Petronius Maximus was a wealthy Roman politician born in 397 AD to old Roman money. Like many wealthy Romans he went into politics and throughout the early 5th century climbed the ranks of Roman government until he became one of the most powerful men in the Western Roman Empire. He was crafty and he was ambitious. He was also a dipshit and an asshole.
By the 450's P. Maximus had a clear plan, to create a power vacuum in Rome that he could cunningly fill. He began by turning the emperor at the time, Valentinian III, against his magister militum Flavius Aetius. As magister militum Aetius was commander of the Roman Army, and had proven himself a master tactician and brilliant diplomat. Through military victories and diplomacy Aetius was barely holding a crumbling empire together. Maximus convinced Valentinian III that Aetius was looking to usurp his throne. Thus in 454 Valentinian summoned Aetius to his palace and personally murdered him with his sword. Maximus had organized the death of the most talented Roman official in the empire, which in the grand scheme of things was probably a big mistake.
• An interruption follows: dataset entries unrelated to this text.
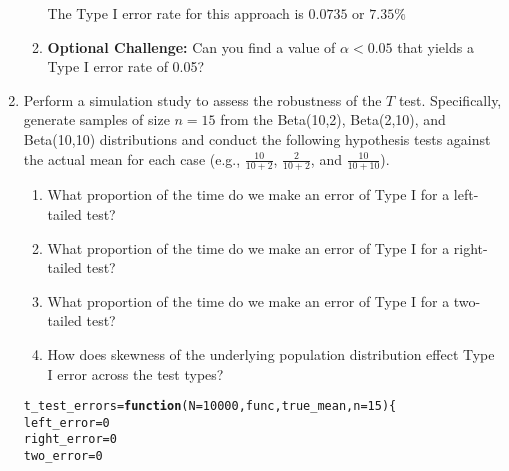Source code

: \documentclass{article}\usepackage[]{graphicx}\usepackage[]{xcolor}
\makeatletter
\newcommand{\hlnum}[1]{\textcolor[rgb]{0.686,0.059,0.569}{#1}}%
\newcommand{\hldef}[1]{\textcolor[rgb]{0.345,0.345,0.345}{#1}}%
\newcommand{\hlkwa}[1]{\textcolor[rgb]{0.161,0.373,0.58}{\textbf{#1}}}%
\newcommand{\hlkwb}[1]{\textcolor[rgb]{0.69,0.353,0.396}{#1}}%
\newcommand{\hlkwc}[1]{\textcolor[rgb]{0.333,0.667,0.333}{#1}}%
\newenvironment{kframe}{%
 \def\at@end@of@kframe{}%
 \ifinner\ifhmode%
  \def\at@end@of@kframe{\end{minipage}}%
  \begin{minipage}{\columnwidth}%
 \fi\fi%
 \def\FrameCommand##1{\hskip\@totalleftmargin \hskip-\fboxsep
 \colorbox{shadecolor}{##1}\hskip-\fboxsep
     \hskip-\linewidth \hskip-\@totalleftmargin \hskip\columnwidth}%
 \MakeFramed {\advance\hsize-\width
   \@totalleftmargin\z@ \linewidth\hsize
   \@setminipage}}%
 {\par\unskip\endMakeFramed%
 \at@end@of@kframe}
\newenvironment{knitrout}{}{} %
\makeatother
\begin{document}
\begin{enumerate}
\begin{enumerate}
  The Type I error rate for this approach is $0.0735$ or $7.35\%$
  
  \item \textbf{Optional Challenge:} Can you find a value of $\alpha<0.05$ that yields a 
  Type I error rate of 0.05?
\end{enumerate}
  \item Perform a simulation study to assess the robustness of the $T$ test. 
  Specifically, generate samples of size $n=15$ from the Beta(10,2), Beta(2,10), 
  and Beta(10,10) distributions and conduct the following hypothesis tests against 
  the actual mean for each case (e.g., $\frac{10}{10+2}$, $\frac{2}{10+2}$, and 
  $\frac{10}{10+10}$). 
  \begin{enumerate}
    \item What proportion of the time do we make an error of Type I for a
    left-tailed test?
    \item What proportion of the time do we make an error of Type I for a
    right-tailed test?
    \item What proportion of the time do we make an error of Type I for a
    two-tailed test?
    \item How does skewness of the underlying population distribution effect
    Type I error across the test types?
  \end{enumerate}
  
\begin{knitrout}
\color{fgcolor}\begin{kframe}
\begin{alltt}
\hldef{t_test_errors} \hlkwb{=} \hlkwa{function}\hldef{(}\hlkwc{N} \hldef{=} \hlnum{10000}\hldef{,} \hlkwc{func}\hldef{,} \hlkwc{true_mean}\hldef{,} \hlkwc{n} \hldef{=} \hlnum{15}\hldef{)\{}
  \hldef{left_error} \hlkwb{=} \hlnum{0}
  \hldef{right_error} \hlkwb{=} \hlnum{0}
  \hldef{two_error} \hlkwb{=} \hlnum{0}


\end{alltt}
\end{kframe}
\end{knitrout}
\end{enumerate}
\end{document}
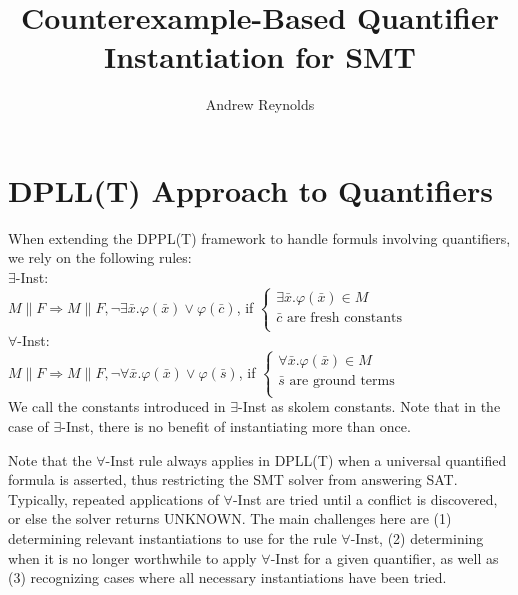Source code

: \documentclass{llncs}
\begin{document}
\pagestyle{plain}

\title{Counterexample-Based Quantifier Instantiation for SMT}

\author{Andrew Reynolds}

\date{}

\maketitle
\thispagestyle{empty}

\section{DPLL(T) Approach to Quantifiers}

When extending the DPPL(T) framework to handle formuls involving quantifiers, we rely on the following rules: \\

\noindent $\exists$-Inst: \\

$M \parallel F \Longrightarrow M \parallel F, \neg \exists \bar{x}. \varphi( \bar{ x } ) \vee \varphi( \bar{ c } )$, if   
$\begin{cases}
  \exists \bar{x}. \varphi( \bar{ x } ) \in M \\
  \bar{ c } \text{ are fresh constants} \\
\end{cases}$ \\

\noindent $\forall$-Inst: \\

$M \parallel F \Longrightarrow M \parallel F, \neg \forall \bar{x}. \varphi( \bar{ x } ) \vee \varphi( \bar{ s } )$, if   
$\begin{cases}
  \forall \bar{x}. \varphi( \bar{ x } ) \in M \\
  \bar{ s } \text{ are ground terms} \\
\end{cases}$ \\

We call the constants introduced in $\exists$-Inst as skolem constants.
Note that in the case of $\exists$-Inst, there is no benefit of instantiating more than once.

Note that the $\forall$-Inst rule always applies in DPLL(T) when a universal quantified formula is asserted, thus restricting the SMT solver from answering SAT.
Typically, repeated applications of $\forall$-Inst are tried until a conflict is discovered, or else the solver returns UNKNOWN.
The main challenges here are (1) determining relevant instantiations to use for the rule $\forall$-Inst, (2) determining when it is no longer worthwhile to apply $\forall$-Inst for a given quantifier, as well as (3) recognizing cases where all necessary instantiations have been tried.
\end{document}
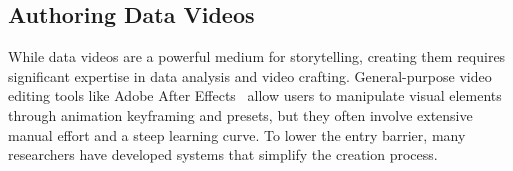 



\subsection{Authoring Data Videos}
While data videos are a powerful medium for storytelling, creating them requires significant expertise in data analysis and video crafting. General-purpose video editing tools like Adobe After Effects~\cite{} allow users to manipulate visual elements through animation keyframing and presets, but they often involve extensive manual effort and a steep learning curve. To lower the entry barrier, many researchers have developed systems that simplify the creation process.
With Aetius dead, Maximus expected he would take Aetius' place as magister militum. However Valentinian refused to appoint him as magister militum. Thus in 455 AD, Maximus had him assassinated, hiring two of Aetius' bodyguards to do the deed as revenge.
Several powerful Romans claimed the Imperial throne but Maximus managed to beat them all to the punch by taking over the Imperial Palace and immediately marrying Valentinian's widow, Licinia Eudoxia. Licinia didn't know Maximus had murdered her husband at the time but had suspicions. He also forced her daughters, Placidia and Eudocia to marry his sons. Through deceit and murder Maximus had managed to weasel his way into the Roman Imperial family and was now creating his own Imperial dynasty. Thus Petronius Maximus had become Emperor Dipshit, ruler of the shiny turd of what was left of the Western Roman Empire.
Problem was, when Emperor Dipshit married off Placidia and Eudocia to his sons, he canceled Eudocia's arranged marriage to Hunneric, who was the son of Geiseric, king of the Vandals. The Vandals were a Germanic tribe that had set up a prosperous kingdom in the former Roman province of North Africa, and were constantly raiding the Italian coast. Valentinian had arranged the marriage of Eudocia as a peace offering to Geiseric. Geiseric had received a letter from Eudoxia informing him that Maximus had killed her husband and was canceling the marriage of Eudocia. Geiseric was enraged at Empror Dipshit for canceling the marriage, and sent a Vandal fleet and army to Rome in response. "No problem" said Emperor Dipshit, "we got the Roman Army".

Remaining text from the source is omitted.